SUPPLIED MATERIAL START

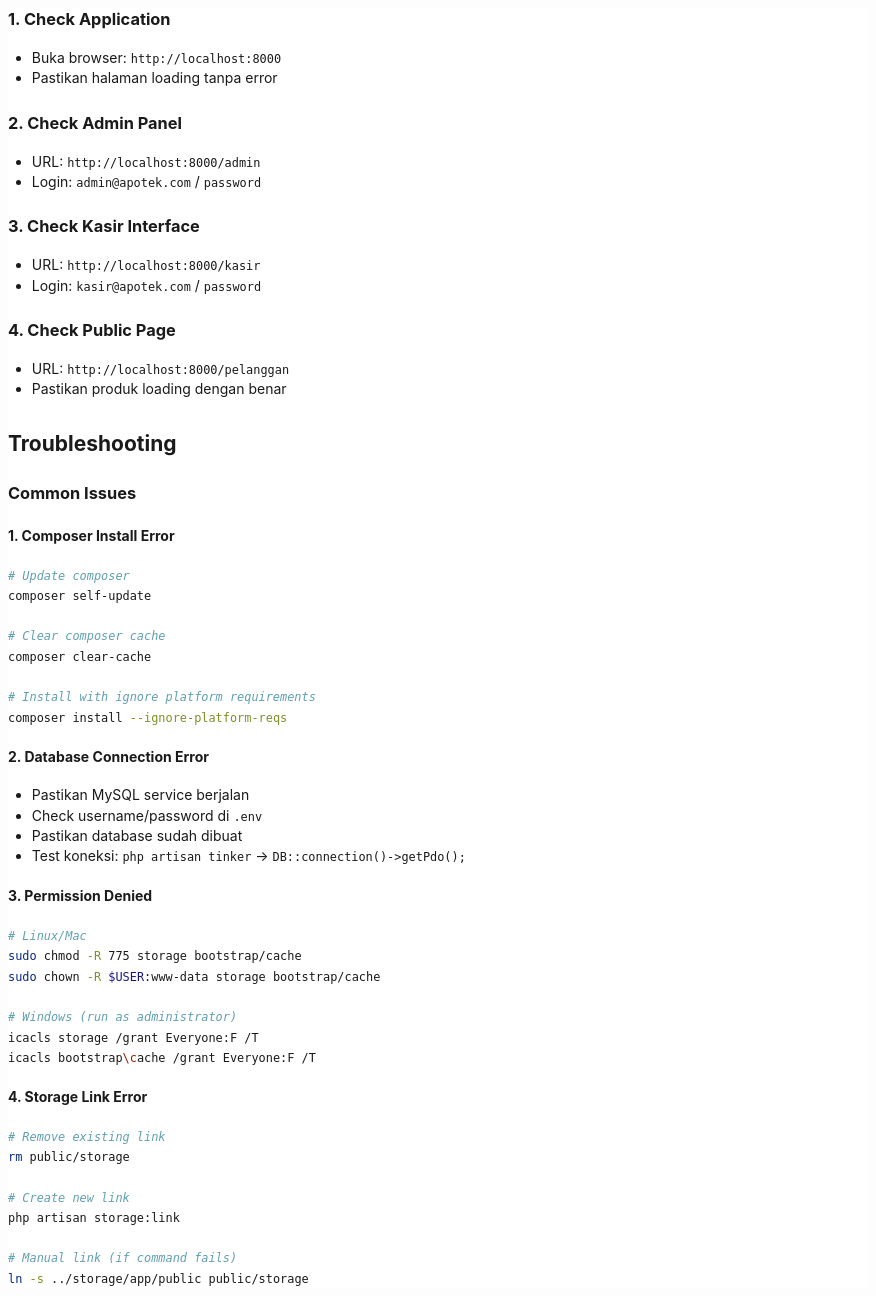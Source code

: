 ### 1. Check Application
- Buka browser: `http://localhost:8000`
- Pastikan halaman loading tanpa error

### 2. Check Admin Panel
- URL: `http://localhost:8000/admin`
- Login: `admin@apotek.com` / `password`

### 3. Check Kasir Interface
- URL: `http://localhost:8000/kasir`
- Login: `kasir@apotek.com` / `password`

### 4. Check Public Page
- URL: `http://localhost:8000/pelanggan`
- Pastikan produk loading dengan benar

## Troubleshooting

### Common Issues

#### 1. Composer Install Error
```bash
# Update composer
composer self-update

# Clear composer cache
composer clear-cache

# Install with ignore platform requirements
composer install --ignore-platform-reqs
```

#### 2. Database Connection Error
- Pastikan MySQL service berjalan
- Check username/password di `.env`
- Pastikan database sudah dibuat
- Test koneksi: `php artisan tinker` → `DB::connection()->getPdo();`

#### 3. Permission Denied
```bash
# Linux/Mac
sudo chmod -R 775 storage bootstrap/cache
sudo chown -R $USER:www-data storage bootstrap/cache

# Windows (run as administrator)
icacls storage /grant Everyone:F /T
icacls bootstrap\cache /grant Everyone:F /T
```

#### 4. Storage Link Error
```bash
# Remove existing link
rm public/storage

# Create new link
php artisan storage:link

# Manual link (if command fails)
ln -s ../storage/app/public public/storage
```
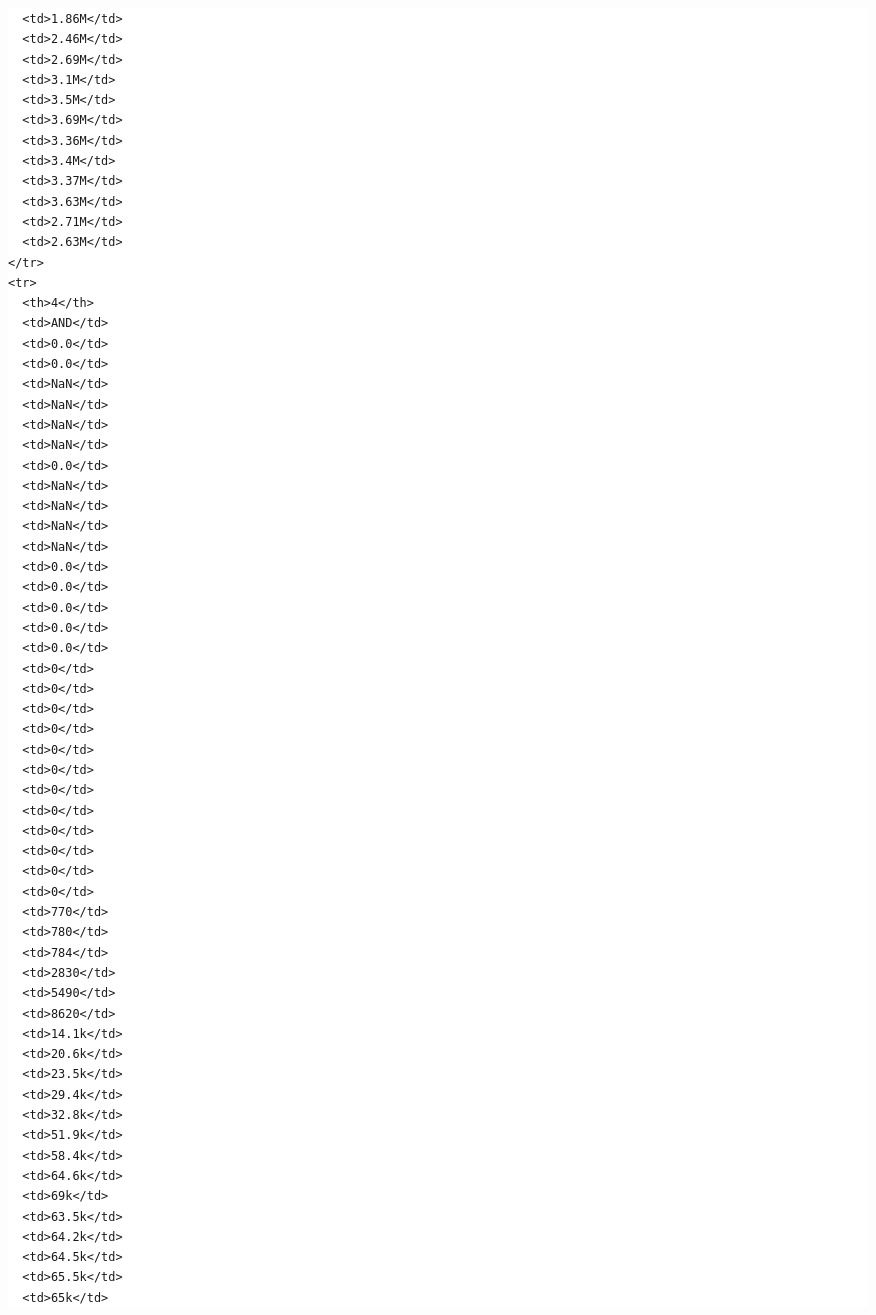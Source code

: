       <td>1.86M</td>
      <td>2.46M</td>
      <td>2.69M</td>
      <td>3.1M</td>
      <td>3.5M</td>
      <td>3.69M</td>
      <td>3.36M</td>
      <td>3.4M</td>
      <td>3.37M</td>
      <td>3.63M</td>
      <td>2.71M</td>
      <td>2.63M</td>
    </tr>
    <tr>
      <th>4</th>
      <td>AND</td>
      <td>0.0</td>
      <td>0.0</td>
      <td>NaN</td>
      <td>NaN</td>
      <td>NaN</td>
      <td>NaN</td>
      <td>0.0</td>
      <td>NaN</td>
      <td>NaN</td>
      <td>NaN</td>
      <td>NaN</td>
      <td>0.0</td>
      <td>0.0</td>
      <td>0.0</td>
      <td>0.0</td>
      <td>0.0</td>
      <td>0</td>
      <td>0</td>
      <td>0</td>
      <td>0</td>
      <td>0</td>
      <td>0</td>
      <td>0</td>
      <td>0</td>
      <td>0</td>
      <td>0</td>
      <td>0</td>
      <td>0</td>
      <td>770</td>
      <td>780</td>
      <td>784</td>
      <td>2830</td>
      <td>5490</td>
      <td>8620</td>
      <td>14.1k</td>
      <td>20.6k</td>
      <td>23.5k</td>
      <td>29.4k</td>
      <td>32.8k</td>
      <td>51.9k</td>
      <td>58.4k</td>
      <td>64.6k</td>
      <td>69k</td>
      <td>63.5k</td>
      <td>64.2k</td>
      <td>64.5k</td>
      <td>65.5k</td>
      <td>65k</td>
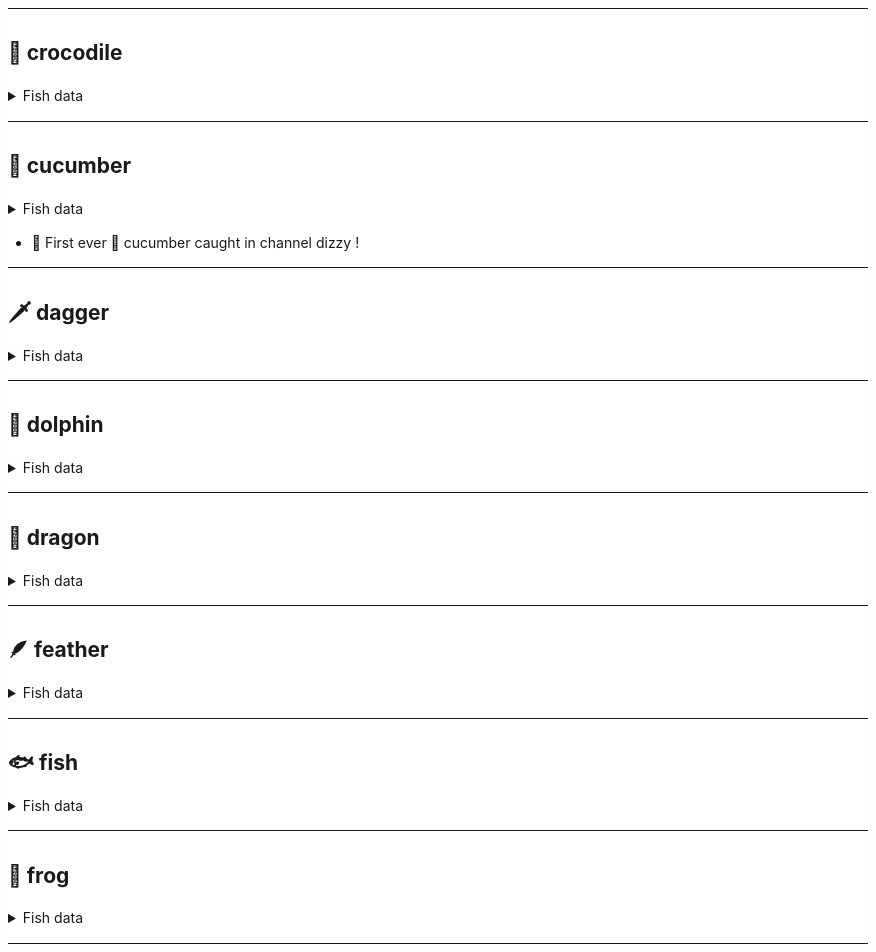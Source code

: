 ---------------

## 🐊 crocodile

<details><summary>Fish data</summary></details>

---------------

## 🥒 cucumber

<details><summary>Fish data</summary></details>


*  🥇 First ever 🥒 cucumber caught in channel dizzy !

---------------

## 🗡️ dagger

<details><summary>Fish data</summary></details>

---------------

## 🐬 dolphin

<details><summary>Fish data</summary></details>

---------------

## 🐉 dragon

<details><summary>Fish data</summary></details>

---------------

## 🪶 feather

<details><summary>Fish data</summary></details>

---------------

## 🐟 fish

<details><summary>Fish data</summary></details>

---------------

## 🐸 frog

<details><summary>Fish data</summary></details>

---------------

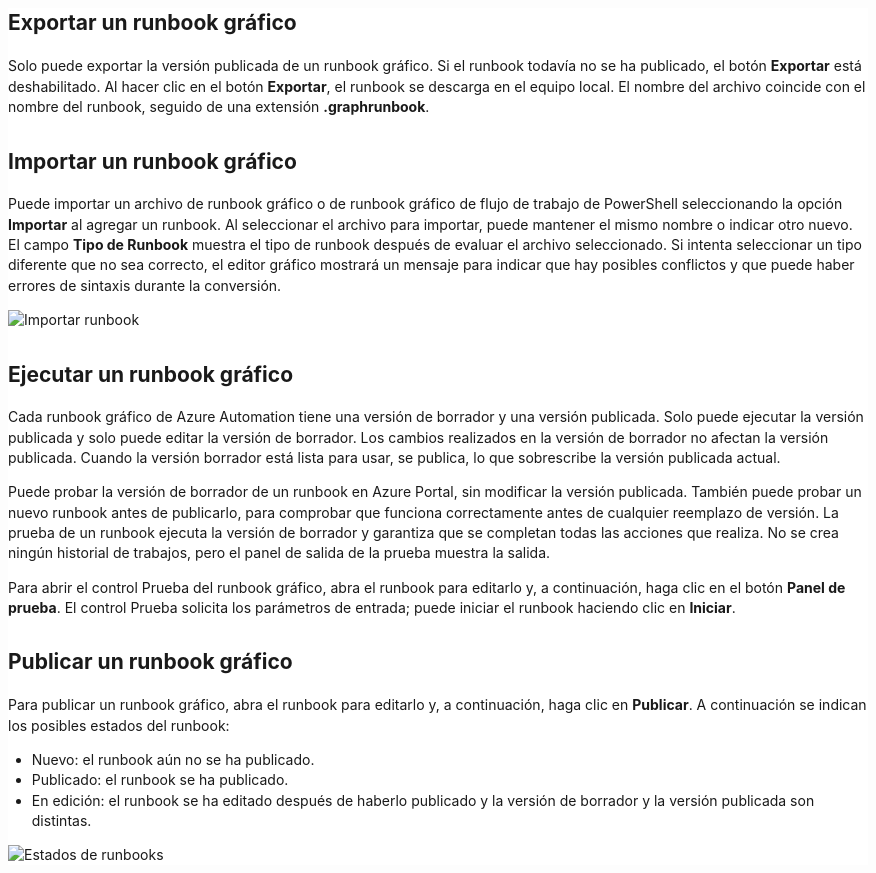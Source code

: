 ## <a name="export-a-graphical-runbook"></a>Exportar un runbook gráfico

Solo puede exportar la versión publicada de un runbook gráfico. Si el runbook todavía no se ha publicado, el botón **Exportar** está deshabilitado. Al hacer clic en el botón **Exportar**, el runbook se descarga en el equipo local. El nombre del archivo coincide con el nombre del runbook, seguido de una extensión **.graphrunbook**.

## <a name="import-a-graphical-runbook"></a>Importar un runbook gráfico

Puede importar un archivo de runbook gráfico o de runbook gráfico de flujo de trabajo de PowerShell seleccionando la opción **Importar** al agregar un runbook. Al seleccionar el archivo para importar, puede mantener el mismo nombre o indicar otro nuevo. El campo **Tipo de Runbook** muestra el tipo de runbook después de evaluar el archivo seleccionado. Si intenta seleccionar un tipo diferente que no sea correcto, el editor gráfico mostrará un mensaje para indicar que hay posibles conflictos y que puede haber errores de sintaxis durante la conversión.

![Importar runbook](media/automation-graphical-authoring-intro/runbook-import.png)

## <a name="test-a-graphical-runbook"></a>Ejecutar un runbook gráfico

Cada runbook gráfico de Azure Automation tiene una versión de borrador y una versión publicada. Solo puede ejecutar la versión publicada y solo puede editar la versión de borrador. Los cambios realizados en la versión de borrador no afectan la versión publicada. Cuando la versión borrador está lista para usar, se publica, lo que sobrescribe la versión publicada actual.

Puede probar la versión de borrador de un runbook en Azure Portal, sin modificar la versión publicada. También puede probar un nuevo runbook antes de publicarlo, para comprobar que funciona correctamente antes de cualquier reemplazo de versión. La prueba de un runbook ejecuta la versión de borrador y garantiza que se completan todas las acciones que realiza. No se crea ningún historial de trabajos, pero el panel de salida de la prueba muestra la salida.

Para abrir el control Prueba del runbook gráfico, abra el runbook para editarlo y, a continuación, haga clic en el botón **Panel de prueba**. El control Prueba solicita los parámetros de entrada; puede iniciar el runbook haciendo clic en **Iniciar**.

## <a name="publish-a-graphical-runbook"></a>Publicar un runbook gráfico

Para publicar un runbook gráfico, abra el runbook para editarlo y, a continuación, haga clic en **Publicar**. A continuación se indican los posibles estados del runbook:

* Nuevo: el runbook aún no se ha publicado. 
* Publicado: el runbook se ha publicado.
* En edición: el runbook se ha editado después de haberlo publicado y la versión de borrador y la versión publicada son distintas.

![Estados de runbooks](media/automation-graphical-authoring-intro/runbook-statuses-revised20165.png)
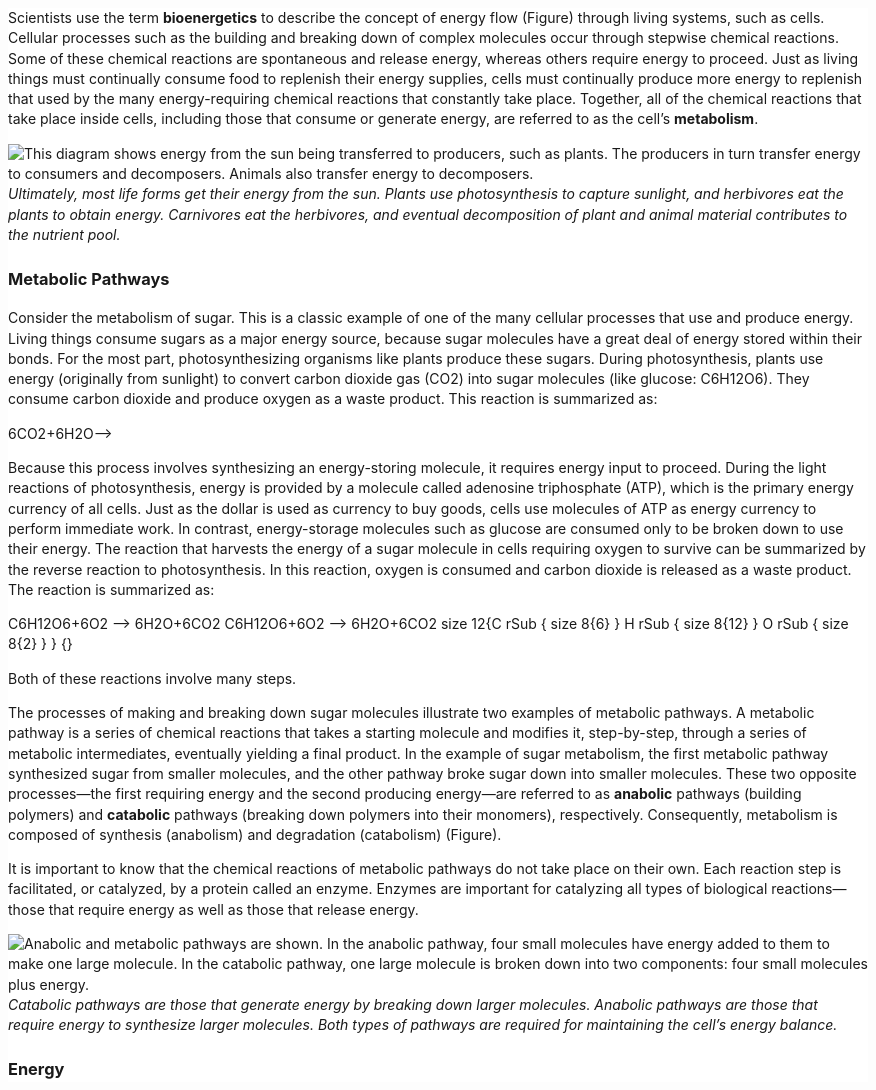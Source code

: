 Scientists use the term **bioenergetics** to describe the concept of energy flow (Figure) through living systems, such as cells. Cellular processes such as the building and breaking down of complex molecules occur through stepwise chemical reactions. Some of these chemical reactions are spontaneous and release energy, whereas others require energy to proceed. Just as living things must continually consume food to replenish their energy supplies, cells must continually produce more energy to replenish that used by the many energy-requiring chemical reactions that constantly take place. Together, all of the chemical reactions that take place inside cells, including those that consume or generate energy, are referred to as the cell’s **metabolism**.

![This diagram shows energy from the sun being transferred to producers, such as plants. The producers in turn transfer energy to consumers and decomposers. Animals also transfer energy to decomposers.][1] _Ultimately, most life forms get their energy from the sun. Plants use photosynthesis to capture sunlight, and herbivores eat the plants to obtain energy. Carnivores eat the herbivores, and eventual decomposition of plant and animal material contributes to the nutrient pool._

### Metabolic Pathways

Consider the metabolism of sugar. This is a classic example of one of the many cellular processes that use and produce energy. Living things consume sugars as a major energy source, because sugar molecules have a great deal of energy stored within their bonds. For the most part, photosynthesizing organisms like plants produce these sugars. During photosynthesis, plants use energy (originally from sunlight) to convert carbon dioxide gas (CO2) into sugar molecules (like glucose: C6H12O6). They consume carbon dioxide and produce oxygen as a waste product. This reaction is summarized as:

6CO2+6H2O-->

Because this process involves synthesizing an energy-storing molecule, it requires energy input to proceed. During the light reactions of photosynthesis, energy is provided by a molecule called adenosine triphosphate (ATP), which is the primary energy currency of all cells. Just as the dollar is used as currency to buy goods, cells use molecules of ATP as energy currency to perform immediate work. In contrast, energy-storage molecules such as glucose are consumed only to be broken down to use their energy. The reaction that harvests the energy of a sugar molecule in cells requiring oxygen to survive can be summarized by the reverse reaction to photosynthesis. In this reaction, oxygen is consumed and carbon dioxide is released as a waste product. The reaction is summarized as:

C6H12O6+6O2 \--> 6H2O+6CO2 C6H12O6+6O2 \--> 6H2O+6CO2 size 12{C rSub { size 8{6} } H rSub { size 8{12} } O rSub { size 8{2} } } {}

Both of these reactions involve many steps.

The processes of making and breaking down sugar molecules illustrate two examples of metabolic pathways. A metabolic pathway is a series of chemical reactions that takes a starting molecule and modifies it, step-by-step, through a series of metabolic intermediates, eventually yielding a final product. In the example of sugar metabolism, the first metabolic pathway synthesized sugar from smaller molecules, and the other pathway broke sugar down into smaller molecules. These two opposite processes—the first requiring energy and the second producing energy—are referred to as **anabolic** pathways (building polymers) and **catabolic** pathways (breaking down polymers into their monomers), respectively. Consequently, metabolism is composed of synthesis (anabolism) and degradation (catabolism) (Figure).

It is important to know that the chemical reactions of metabolic pathways do not take place on their own. Each reaction step is facilitated, or catalyzed, by a protein called an enzyme. Enzymes are important for catalyzing all types of biological reactions—those that require energy as well as those that release energy.

![Anabolic and metabolic pathways are shown. In the anabolic pathway, four small molecules have energy added to them to make one large molecule. In the catabolic pathway, one large molecule is broken down into two components: four small molecules plus energy.][2] _Catabolic pathways are those that generate energy by breaking down larger molecules. Anabolic pathways are those that require energy to synthesize larger molecules. Both types of pathways are required for maintaining the cell’s energy balance._

### Energy


   [1]: https://cnx.org/resources/cbd7e5a48af5e7213fc6d3b1447e5a7a9bb7d9ca/Figure_04_01_01.jpg
   [2]: https://cnx.org/resources/18cb3fdc5751c719be425603edb9c5b233c56446/Figure_04_01_02.jpg
   [3]: https://cnx.org/resources/892dcf429992bacfc22c66fe5ac74128c575f72b/Figure_04_01_03.jpg
   [4]: https://cnx.org/resources/ada839d54f72bead89915feee9ef1d3c39ae3e22/Figure_04_01_04ab.jpg
   [5]: https://cnx.org/resources/9e9973d6b5ba2210f9cfcdbdaddc1da6382002aa/Figure_04_01_05abcd.png
   [6]: https://cnx.org/resources/73bdc1b30a1de3261a38b3e6566480060965b4e5/Figure_04_01_06.jpg
   [7]: https://cnx.org/resources/06a3ff60fe28002ca9eb8a7ee995ba0ac0b4d3df/Figure_04_01_07.jpg
   [8]: https://cnx.org/resources/7348e78f5845f427bdae1b0b21dc2fb3b29a8e95/Figure_04_01_08.jpg
   [9]: https://cnx.org/resources/2c91b3b0c7c7676f87e5bcb0cfd4096f38d87820/Figure_04_01_09.jpg
   [10]: https://cnx.org/resources/888e0114cbeeb87bb782671d8000d65968f58996/Figure_04_01_10.jpg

SUPPLIED MATERIAL END

#### THE TASK:
Each line of the listing that includes the word "para" should be copied out.

#### SOLUTION:
Puede importar un archivo de runbook gráfico o de runbook gráfico de flujo de trabajo de PowerShell seleccionando la opción **Importar** al agregar un runbook. Al seleccionar el archivo para importar, puede mantener el mismo nombre o indicar otro nuevo. El campo **Tipo de Runbook** muestra el tipo de runbook después de evaluar el archivo seleccionado. Si intenta seleccionar un tipo diferente que no sea correcto, el editor gráfico mostrará un mensaje para indicar que hay posibles conflictos y que puede haber errores de sintaxis durante la conversión.
Cada runbook gráfico de Azure Automation tiene una versión de borrador y una versión publicada. Solo puede ejecutar la versión publicada y solo puede editar la versión de borrador. Los cambios realizados en la versión de borrador no afectan la versión publicada. Cuando la versión borrador está lista para usar, se publica, lo que sobrescribe la versión publicada actual.
Puede probar la versión de borrador de un runbook en Azure Portal, sin modificar la versión publicada. También puede probar un nuevo runbook antes de publicarlo, para comprobar que funciona correctamente antes de cualquier reemplazo de versión. La prueba de un runbook ejecuta la versión de borrador y garantiza que se completan todas las acciones que realiza. No se crea ningún historial de trabajos, pero el panel de salida de la prueba muestra la salida.
Para abrir el control Prueba del runbook gráfico, abra el runbook para editarlo y, a continuación, haga clic en el botón **Panel de prueba**. El control Prueba solicita los parámetros de entrada; puede iniciar el runbook haciendo clic en **Iniciar**.
Para publicar un runbook gráfico, abra el runbook para editarlo y, a continuación, haga clic en **Publicar**. A continuación se indican los posibles estados del runbook:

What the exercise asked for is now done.